§ Provided entries
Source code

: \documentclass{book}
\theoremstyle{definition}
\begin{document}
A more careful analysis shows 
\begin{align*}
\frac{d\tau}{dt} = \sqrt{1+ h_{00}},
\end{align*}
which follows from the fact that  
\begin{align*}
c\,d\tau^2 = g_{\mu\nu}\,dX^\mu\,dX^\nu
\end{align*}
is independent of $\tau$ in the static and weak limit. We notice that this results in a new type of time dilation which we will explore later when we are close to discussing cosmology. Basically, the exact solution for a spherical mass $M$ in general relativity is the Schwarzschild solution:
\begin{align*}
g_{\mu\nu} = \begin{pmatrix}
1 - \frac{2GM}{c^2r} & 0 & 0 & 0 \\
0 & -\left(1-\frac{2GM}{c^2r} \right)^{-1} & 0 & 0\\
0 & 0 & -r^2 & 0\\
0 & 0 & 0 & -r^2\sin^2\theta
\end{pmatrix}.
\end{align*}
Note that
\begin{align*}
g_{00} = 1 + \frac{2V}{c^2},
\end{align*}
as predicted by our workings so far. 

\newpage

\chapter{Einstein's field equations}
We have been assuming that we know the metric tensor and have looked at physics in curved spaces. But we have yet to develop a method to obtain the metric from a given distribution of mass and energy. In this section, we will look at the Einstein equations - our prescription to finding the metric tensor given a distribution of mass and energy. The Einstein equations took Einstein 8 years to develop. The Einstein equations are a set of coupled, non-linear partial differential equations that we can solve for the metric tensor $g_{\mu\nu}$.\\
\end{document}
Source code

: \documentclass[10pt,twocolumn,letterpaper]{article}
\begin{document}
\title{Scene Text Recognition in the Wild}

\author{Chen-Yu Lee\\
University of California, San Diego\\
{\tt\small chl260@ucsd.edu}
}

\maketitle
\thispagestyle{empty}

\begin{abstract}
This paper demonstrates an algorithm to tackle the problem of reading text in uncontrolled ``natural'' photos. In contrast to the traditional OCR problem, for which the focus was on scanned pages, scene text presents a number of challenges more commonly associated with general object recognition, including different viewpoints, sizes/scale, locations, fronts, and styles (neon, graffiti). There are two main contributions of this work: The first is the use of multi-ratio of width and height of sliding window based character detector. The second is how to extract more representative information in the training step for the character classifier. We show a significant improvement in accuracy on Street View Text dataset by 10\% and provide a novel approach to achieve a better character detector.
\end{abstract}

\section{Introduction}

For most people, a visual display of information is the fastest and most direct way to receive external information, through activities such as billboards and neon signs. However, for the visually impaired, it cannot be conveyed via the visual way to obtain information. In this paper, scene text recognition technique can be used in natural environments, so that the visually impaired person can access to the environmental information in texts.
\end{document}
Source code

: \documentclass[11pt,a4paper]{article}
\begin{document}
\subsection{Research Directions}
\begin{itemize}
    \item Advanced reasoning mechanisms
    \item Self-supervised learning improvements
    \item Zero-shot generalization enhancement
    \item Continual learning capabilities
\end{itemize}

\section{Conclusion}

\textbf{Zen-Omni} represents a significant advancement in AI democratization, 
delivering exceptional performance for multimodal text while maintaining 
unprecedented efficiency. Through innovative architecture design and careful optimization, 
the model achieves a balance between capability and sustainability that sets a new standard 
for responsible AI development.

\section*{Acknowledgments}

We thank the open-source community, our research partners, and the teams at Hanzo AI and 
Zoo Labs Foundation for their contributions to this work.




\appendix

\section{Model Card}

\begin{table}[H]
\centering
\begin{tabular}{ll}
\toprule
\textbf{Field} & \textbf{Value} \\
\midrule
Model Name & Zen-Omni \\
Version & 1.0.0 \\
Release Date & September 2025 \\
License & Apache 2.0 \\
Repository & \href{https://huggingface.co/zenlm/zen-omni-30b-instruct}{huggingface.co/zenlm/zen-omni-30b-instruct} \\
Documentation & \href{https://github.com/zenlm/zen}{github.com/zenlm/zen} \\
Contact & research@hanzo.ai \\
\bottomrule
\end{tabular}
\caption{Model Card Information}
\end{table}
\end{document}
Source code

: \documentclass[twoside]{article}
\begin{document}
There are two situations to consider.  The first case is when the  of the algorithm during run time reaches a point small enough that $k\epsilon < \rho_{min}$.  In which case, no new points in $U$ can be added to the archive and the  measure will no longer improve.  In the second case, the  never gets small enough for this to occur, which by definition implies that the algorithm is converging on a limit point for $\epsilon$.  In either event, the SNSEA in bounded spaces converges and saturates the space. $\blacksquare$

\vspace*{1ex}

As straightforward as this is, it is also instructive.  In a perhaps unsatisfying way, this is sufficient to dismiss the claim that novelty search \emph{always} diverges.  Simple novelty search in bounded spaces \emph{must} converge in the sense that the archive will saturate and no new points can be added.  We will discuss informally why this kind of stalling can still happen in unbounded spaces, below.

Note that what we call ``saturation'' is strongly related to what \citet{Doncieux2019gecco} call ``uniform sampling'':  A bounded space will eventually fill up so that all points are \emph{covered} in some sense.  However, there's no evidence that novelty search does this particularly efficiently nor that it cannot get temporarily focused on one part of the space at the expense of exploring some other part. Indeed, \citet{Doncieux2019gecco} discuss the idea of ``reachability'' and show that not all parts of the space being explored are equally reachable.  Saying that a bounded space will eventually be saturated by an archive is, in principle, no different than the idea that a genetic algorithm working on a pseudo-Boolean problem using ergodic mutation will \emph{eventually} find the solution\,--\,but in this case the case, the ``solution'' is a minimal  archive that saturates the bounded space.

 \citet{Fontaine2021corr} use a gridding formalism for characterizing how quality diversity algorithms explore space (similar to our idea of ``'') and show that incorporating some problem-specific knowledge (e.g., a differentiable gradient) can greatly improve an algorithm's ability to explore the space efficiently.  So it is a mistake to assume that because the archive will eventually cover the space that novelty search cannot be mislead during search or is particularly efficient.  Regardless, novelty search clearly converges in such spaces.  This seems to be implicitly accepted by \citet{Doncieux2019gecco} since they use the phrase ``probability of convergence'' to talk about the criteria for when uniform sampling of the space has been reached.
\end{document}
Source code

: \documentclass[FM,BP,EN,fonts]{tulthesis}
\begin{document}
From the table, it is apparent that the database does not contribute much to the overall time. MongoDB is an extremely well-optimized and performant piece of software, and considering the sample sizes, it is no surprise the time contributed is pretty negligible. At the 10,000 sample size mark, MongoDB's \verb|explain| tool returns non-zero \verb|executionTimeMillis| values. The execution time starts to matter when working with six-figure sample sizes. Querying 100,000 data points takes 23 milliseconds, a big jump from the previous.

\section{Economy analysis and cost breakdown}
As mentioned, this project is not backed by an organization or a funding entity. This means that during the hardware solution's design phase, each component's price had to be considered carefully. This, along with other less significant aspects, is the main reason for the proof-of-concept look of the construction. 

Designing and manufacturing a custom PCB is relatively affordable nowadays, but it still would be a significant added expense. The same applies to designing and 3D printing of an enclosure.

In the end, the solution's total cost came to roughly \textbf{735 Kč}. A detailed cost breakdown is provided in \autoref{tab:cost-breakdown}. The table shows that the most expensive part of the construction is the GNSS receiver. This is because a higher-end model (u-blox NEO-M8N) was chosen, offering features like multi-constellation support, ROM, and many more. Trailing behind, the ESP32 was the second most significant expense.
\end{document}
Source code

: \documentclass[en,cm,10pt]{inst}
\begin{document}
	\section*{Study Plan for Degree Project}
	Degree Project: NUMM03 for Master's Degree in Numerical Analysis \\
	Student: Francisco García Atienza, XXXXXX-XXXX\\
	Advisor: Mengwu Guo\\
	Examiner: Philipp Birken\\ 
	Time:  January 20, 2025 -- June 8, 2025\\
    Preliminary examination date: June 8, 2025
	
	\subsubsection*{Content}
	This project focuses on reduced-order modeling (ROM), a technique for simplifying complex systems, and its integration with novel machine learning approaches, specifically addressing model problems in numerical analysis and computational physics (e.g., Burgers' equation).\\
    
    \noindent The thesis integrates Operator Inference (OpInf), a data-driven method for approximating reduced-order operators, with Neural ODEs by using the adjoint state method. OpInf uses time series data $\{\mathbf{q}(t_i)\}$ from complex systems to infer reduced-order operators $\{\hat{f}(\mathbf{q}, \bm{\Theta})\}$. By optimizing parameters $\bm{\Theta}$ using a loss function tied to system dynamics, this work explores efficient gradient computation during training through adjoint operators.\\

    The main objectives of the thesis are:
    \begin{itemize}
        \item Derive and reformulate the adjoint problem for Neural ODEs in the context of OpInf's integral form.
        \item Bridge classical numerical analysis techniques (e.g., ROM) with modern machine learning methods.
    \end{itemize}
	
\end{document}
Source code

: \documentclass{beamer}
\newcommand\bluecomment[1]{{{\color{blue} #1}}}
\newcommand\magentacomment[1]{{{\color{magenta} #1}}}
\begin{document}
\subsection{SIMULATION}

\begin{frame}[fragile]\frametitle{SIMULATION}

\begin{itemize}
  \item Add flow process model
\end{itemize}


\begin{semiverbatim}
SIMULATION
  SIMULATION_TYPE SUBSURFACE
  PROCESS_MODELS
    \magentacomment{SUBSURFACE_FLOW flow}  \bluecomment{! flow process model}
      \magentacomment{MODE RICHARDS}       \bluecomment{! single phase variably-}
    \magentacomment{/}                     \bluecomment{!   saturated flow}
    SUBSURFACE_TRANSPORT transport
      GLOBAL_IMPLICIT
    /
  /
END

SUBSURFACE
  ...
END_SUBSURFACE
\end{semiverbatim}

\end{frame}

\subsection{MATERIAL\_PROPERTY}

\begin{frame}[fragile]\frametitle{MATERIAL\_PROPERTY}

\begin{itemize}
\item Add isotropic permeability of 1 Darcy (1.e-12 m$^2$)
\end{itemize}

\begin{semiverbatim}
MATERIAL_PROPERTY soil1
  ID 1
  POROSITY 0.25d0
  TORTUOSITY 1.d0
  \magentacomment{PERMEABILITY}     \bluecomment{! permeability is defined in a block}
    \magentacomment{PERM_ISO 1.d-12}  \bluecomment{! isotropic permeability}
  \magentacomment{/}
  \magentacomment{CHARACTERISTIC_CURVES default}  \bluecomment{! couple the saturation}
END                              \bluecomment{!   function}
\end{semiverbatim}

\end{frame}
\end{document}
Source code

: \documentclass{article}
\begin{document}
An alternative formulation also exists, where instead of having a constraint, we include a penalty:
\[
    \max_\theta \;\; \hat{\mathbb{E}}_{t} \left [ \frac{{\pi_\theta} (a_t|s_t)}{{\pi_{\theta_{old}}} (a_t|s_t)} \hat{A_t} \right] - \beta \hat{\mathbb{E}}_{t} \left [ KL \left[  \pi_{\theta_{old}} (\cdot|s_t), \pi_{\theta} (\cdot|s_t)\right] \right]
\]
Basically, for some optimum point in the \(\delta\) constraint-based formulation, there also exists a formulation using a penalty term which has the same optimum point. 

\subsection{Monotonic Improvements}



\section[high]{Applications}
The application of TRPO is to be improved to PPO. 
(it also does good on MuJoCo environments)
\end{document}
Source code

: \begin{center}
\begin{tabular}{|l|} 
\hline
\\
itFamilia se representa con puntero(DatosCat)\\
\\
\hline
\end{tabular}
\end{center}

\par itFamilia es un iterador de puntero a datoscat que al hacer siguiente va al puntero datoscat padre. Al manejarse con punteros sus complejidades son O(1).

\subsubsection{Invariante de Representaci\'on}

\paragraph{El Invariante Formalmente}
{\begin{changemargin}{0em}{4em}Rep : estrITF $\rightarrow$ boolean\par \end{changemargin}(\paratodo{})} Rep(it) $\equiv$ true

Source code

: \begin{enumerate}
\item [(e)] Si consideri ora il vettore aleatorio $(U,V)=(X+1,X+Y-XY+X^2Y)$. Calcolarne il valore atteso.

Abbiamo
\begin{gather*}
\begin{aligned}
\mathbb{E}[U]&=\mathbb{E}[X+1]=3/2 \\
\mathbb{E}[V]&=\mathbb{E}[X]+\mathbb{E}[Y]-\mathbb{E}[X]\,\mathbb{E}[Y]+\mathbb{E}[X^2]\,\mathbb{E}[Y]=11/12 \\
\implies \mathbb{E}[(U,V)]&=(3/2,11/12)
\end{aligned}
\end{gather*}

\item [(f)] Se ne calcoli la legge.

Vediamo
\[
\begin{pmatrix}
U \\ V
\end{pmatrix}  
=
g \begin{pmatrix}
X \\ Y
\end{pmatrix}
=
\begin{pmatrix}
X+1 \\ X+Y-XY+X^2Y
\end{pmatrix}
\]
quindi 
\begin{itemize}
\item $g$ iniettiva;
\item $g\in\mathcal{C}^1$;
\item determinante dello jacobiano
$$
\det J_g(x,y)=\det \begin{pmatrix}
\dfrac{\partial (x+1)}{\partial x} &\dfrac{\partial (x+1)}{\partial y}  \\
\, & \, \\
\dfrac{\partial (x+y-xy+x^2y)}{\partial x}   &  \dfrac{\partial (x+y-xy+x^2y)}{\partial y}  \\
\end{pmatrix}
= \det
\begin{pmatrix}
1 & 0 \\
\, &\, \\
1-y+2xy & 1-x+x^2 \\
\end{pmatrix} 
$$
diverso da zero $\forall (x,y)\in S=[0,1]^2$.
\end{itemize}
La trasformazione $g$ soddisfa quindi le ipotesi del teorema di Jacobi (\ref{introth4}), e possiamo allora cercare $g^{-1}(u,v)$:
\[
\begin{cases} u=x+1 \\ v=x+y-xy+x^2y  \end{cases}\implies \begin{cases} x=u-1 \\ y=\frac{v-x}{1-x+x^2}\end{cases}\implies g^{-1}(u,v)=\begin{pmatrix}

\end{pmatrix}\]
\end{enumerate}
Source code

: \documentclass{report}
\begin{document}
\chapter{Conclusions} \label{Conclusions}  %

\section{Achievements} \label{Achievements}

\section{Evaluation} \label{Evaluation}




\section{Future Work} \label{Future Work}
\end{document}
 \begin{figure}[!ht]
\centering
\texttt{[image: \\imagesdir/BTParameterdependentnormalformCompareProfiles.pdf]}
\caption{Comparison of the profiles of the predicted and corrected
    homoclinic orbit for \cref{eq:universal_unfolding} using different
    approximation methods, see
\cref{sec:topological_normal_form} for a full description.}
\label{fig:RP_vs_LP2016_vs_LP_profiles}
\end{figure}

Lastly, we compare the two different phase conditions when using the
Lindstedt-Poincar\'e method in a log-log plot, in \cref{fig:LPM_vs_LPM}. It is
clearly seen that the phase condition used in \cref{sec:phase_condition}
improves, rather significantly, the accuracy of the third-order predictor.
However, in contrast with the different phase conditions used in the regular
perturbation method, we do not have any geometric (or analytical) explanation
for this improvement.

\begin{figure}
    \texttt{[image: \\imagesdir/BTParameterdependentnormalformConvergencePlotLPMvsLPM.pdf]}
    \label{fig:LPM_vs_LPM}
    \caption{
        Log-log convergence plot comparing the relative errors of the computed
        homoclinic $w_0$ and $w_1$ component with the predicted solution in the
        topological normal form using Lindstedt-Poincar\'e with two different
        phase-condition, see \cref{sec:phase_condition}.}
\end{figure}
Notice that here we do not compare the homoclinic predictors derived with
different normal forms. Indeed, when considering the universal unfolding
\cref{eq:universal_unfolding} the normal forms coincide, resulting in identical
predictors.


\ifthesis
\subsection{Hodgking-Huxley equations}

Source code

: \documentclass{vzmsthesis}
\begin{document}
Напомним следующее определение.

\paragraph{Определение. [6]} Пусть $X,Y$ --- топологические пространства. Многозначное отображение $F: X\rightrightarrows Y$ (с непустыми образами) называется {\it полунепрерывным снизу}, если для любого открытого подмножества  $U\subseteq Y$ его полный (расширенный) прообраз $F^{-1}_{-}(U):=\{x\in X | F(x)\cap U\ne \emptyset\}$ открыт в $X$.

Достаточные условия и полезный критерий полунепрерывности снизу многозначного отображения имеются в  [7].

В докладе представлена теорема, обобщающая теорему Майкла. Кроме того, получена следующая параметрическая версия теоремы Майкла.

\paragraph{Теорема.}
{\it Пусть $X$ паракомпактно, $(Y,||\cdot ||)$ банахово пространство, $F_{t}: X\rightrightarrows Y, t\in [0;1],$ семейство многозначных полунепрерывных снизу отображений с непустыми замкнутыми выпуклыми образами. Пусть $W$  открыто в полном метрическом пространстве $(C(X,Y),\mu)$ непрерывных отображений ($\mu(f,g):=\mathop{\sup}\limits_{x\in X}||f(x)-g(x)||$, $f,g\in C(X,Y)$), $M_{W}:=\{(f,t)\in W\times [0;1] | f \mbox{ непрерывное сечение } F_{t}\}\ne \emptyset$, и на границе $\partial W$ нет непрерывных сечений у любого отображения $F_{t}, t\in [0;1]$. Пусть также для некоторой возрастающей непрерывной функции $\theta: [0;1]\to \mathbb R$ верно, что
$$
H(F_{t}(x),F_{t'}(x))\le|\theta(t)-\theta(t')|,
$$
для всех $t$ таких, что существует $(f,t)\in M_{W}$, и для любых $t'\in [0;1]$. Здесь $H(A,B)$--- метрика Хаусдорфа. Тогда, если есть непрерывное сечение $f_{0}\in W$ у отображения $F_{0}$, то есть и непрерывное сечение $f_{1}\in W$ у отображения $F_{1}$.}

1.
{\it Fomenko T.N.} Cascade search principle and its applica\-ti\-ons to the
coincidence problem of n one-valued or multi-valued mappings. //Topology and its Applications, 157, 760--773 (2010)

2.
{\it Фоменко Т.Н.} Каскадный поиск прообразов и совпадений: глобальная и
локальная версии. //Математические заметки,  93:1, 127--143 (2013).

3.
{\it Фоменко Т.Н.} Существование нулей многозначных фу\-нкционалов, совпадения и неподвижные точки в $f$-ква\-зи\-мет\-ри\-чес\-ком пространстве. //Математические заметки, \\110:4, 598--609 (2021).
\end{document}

§ Work instruction
Every line in the material above that has the word "saturation" should be copied.

§ Answer
Note that what we call ``saturation'' is strongly related to what \citet{Doncieux2019gecco} call ``uniform sampling'':  A bounded space will eventually fill up so that all points are \emph{covered} in some sense.  However, there's no evidence that novelty search does this particularly efficiently nor that it cannot get temporarily focused on one part of the space at the expense of exploring some other part. Indeed, \citet{Doncieux2019gecco} discuss the idea of ``reachability'' and show that not all parts of the space being explored are equally reachable.  Saying that a bounded space will eventually be saturated by an archive is, in principle, no different than the idea that a genetic algorithm working on a pseudo-Boolean problem using ergodic mutation will \emph{eventually} find the solution\,--\,but in this case the case, the ``solution'' is a minimal  archive that saturates the bounded space.
  \magentacomment{CHARACTERISTIC_CURVES default}  \bluecomment{! couple the saturation}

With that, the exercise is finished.